思惑
六日後。
王城の執務室。
エルヴィン、宰相セシリア、親衛隊長官ルイズ、宮廷警護隊総帥ソフィア、近衛騎士団団長グレーテル、王国騎士団団長トリグラフがいた。
「ご報告申し上げます、陛下。ヴァリス王国各地で、反乱軍が決起致しました。陛下の奴隷解放宣言に反対する貴族、奴隷商人が中核です」
宰相セシリアが、報告するとエルヴィンは、
「待ちかねたぞ」
と笑んだ。
これで、こちらは大義名分をもって反対する勢力を一網打尽にできる。 同時に国内の貴族たちの力を削いで中央集権体制に移行する土台ができる。
まさにエルヴィンの思惑通りであった。
反乱軍は、三つの軍団に分かれていた。
東部と西部と北部である。
その内、北部の軍勢が最も大きい。
「速やかに鎮圧する」
エルヴィンが、言うと全員が頷く。
北部の反乱軍はエルヴィンが討伐する事となった。
東部は、近衛騎士団団長グレーテル。
西部は、王国騎士団団長トリグラフ。
エルヴィンは、近衛騎士団の兵力の1割を率いて、北部の反乱軍を制圧すると主張した。
「若君、さすがに近衛騎士団の一割では、寡兵過ぎませぬか?」
トリグラフ老人が、心配そうに言う。
「案ずるな。
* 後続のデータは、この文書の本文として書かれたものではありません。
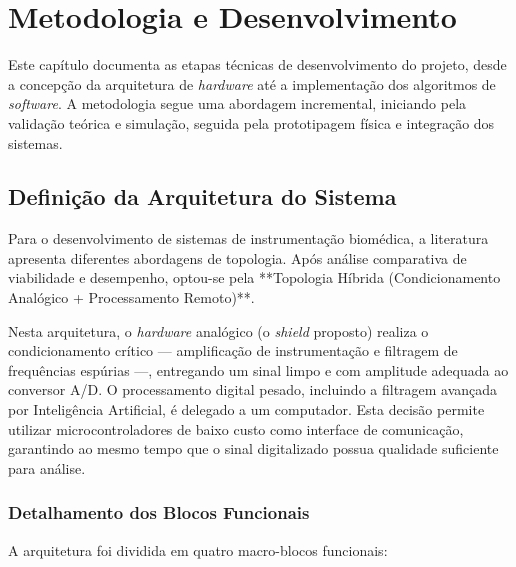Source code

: \documentclass[tcc,capa]{texufpel}
\begin{document}

\chapter{Metodologia e Desenvolvimento}
\label{chap:desenvolvimento}

Este capítulo documenta as etapas técnicas de desenvolvimento do projeto, desde a concepção da arquitetura de \textit{hardware} até a implementação dos algoritmos de \textit{software}. A metodologia segue uma abordagem incremental, iniciando pela validação teórica e simulação, seguida pela prototipagem física e integração dos sistemas.

\section{Definição da Arquitetura do Sistema}

Para o desenvolvimento de sistemas de instrumentação biomédica, a literatura apresenta diferentes abordagens de topologia. Após análise comparativa de viabilidade e desempenho, optou-se pela **Topologia Híbrida (Condicionamento Analógico + Processamento Remoto)**.

Nesta arquitetura, o \textit{hardware} analógico (o \textit{shield} proposto) realiza o condicionamento crítico — amplificação de instrumentação e filtragem de frequências espúrias —, entregando um sinal limpo e com amplitude adequada ao conversor A/D. O processamento digital pesado, incluindo a filtragem avançada por Inteligência Artificial, é delegado a um computador. Esta decisão permite utilizar microcontroladores de baixo custo como interface de comunicação, garantindo ao mesmo tempo que o sinal digitalizado possua qualidade suficiente para análise.

\subsection{Detalhamento dos Blocos Funcionais}

A arquitetura foi dividida em quatro macro-blocos funcionais:
\end{document}
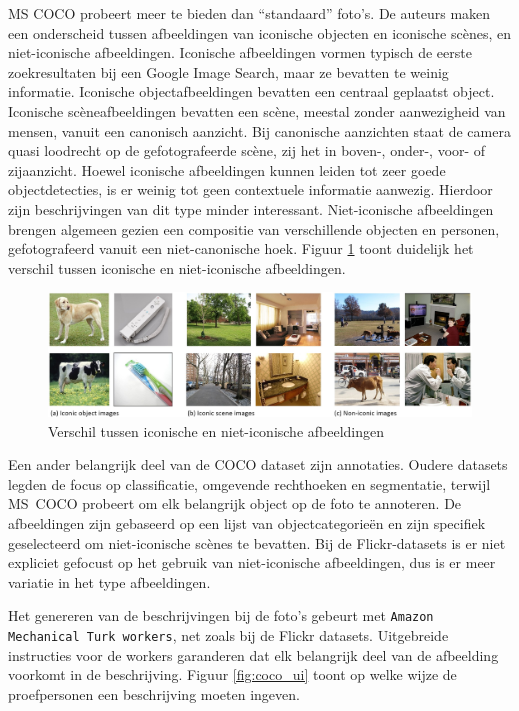 MS COCO probeert meer te bieden dan ``standaard'' foto's. De auteurs maken een onderscheid tussen afbeeldingen van iconische objecten en iconische sc\`enes, en niet-iconische afbeeldingen. Iconische afbeeldingen vormen typisch de eerste zoekresultaten bij een Google Image Search, maar ze bevatten te weinig informatie. Iconische objectafbeeldingen bevatten een centraal geplaatst object. Iconische sc\`eneafbeeldingen bevatten een sc\`ene, meestal zonder aanwezigheid van mensen, vanuit een canonisch aanzicht. Bij canonische aanzichten staat de camera quasi loodrecht op de gefotografeerde sc\`ene, zij het in boven-, onder-, voor- of zijaanzicht. Hoewel iconische afbeeldingen kunnen leiden tot zeer goede objectdetecties, is er weinig tot geen contextuele informatie aanwezig. Hierdoor zijn beschrijvingen van dit type minder interessant.  Niet-iconische afbeeldingen brengen algemeen gezien een compositie van verschillende objecten en personen, gefotografeerd vanuit een niet-canonische hoek. Figuur \ref{fig:cocotypes} toont duidelijk het verschil tussen iconische en niet-iconische afbeeldingen.

\begin{figure}[tb]
    \centering
    \includegraphics[width=\linewidth]{Images/iconic.jpg}
    \caption{Verschil tussen iconische en niet-iconische afbeeldingen\cite{Lin2014}}
    \label{fig:cocotypes}
\end{figure}

Een ander belangrijk deel van de COCO dataset zijn annotaties. Oudere datasets legden de focus op classificatie, omgevende rechthoeken en segmentatie, terwijl \mbox{MS COCO} probeert om elk belangrijk object op de foto te annoteren. De afbeeldingen zijn gebaseerd op een lijst van objectcategorie\"en en zijn specifiek geselecteerd om niet-iconische sc\`enes te bevatten. Bij de Flickr-datasets is er niet expliciet gefocust op het gebruik van niet-iconische afbeeldingen, dus is er meer variatie in het type afbeeldingen.


Het genereren van de beschrijvingen bij de foto's gebeurt met \texttt{Amazon Mechanical Turk workers}, net zoals bij de Flickr datasets. Uitgebreide instructies voor de workers garanderen dat elk belangrijk deel van de afbeelding voorkomt in de beschrijving\cite{Rampf2015}. Figuur \ref{fig:coco_ui} toont op welke wijze de proefpersonen een beschrijving moeten ingeven.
300名もいれば十分だ。それに試したい事もあるしな。それよりも、トリグラフよ。老いても武略は衰えてはおるまいな?」
エルヴィンが、微笑するとトリグラフ老人は胸を張った。
「御安心を。反乱軍を見事、征伐して見せましょうぞ」
「頼りにしているぞ。親衛隊長官ルイズ、宮廷警護隊総帥ソフィア」
「はっ」
「は、はい……」
エルフの母娘が同時に答える。
「卿らは予の護衛としての活躍を期待する」
エルヴィンが、紫瞳をルイズとソフィアにむけた。
「誓って陛下のご期待に添ってご覧に入れましょう」
ルイズが、大きな胸をそらした。
「が、頑張り……ます」
ソフィアが、オドオドしながら答える。
その後、エルヴィンは宰相セシリアを王城の留守居役に任命した。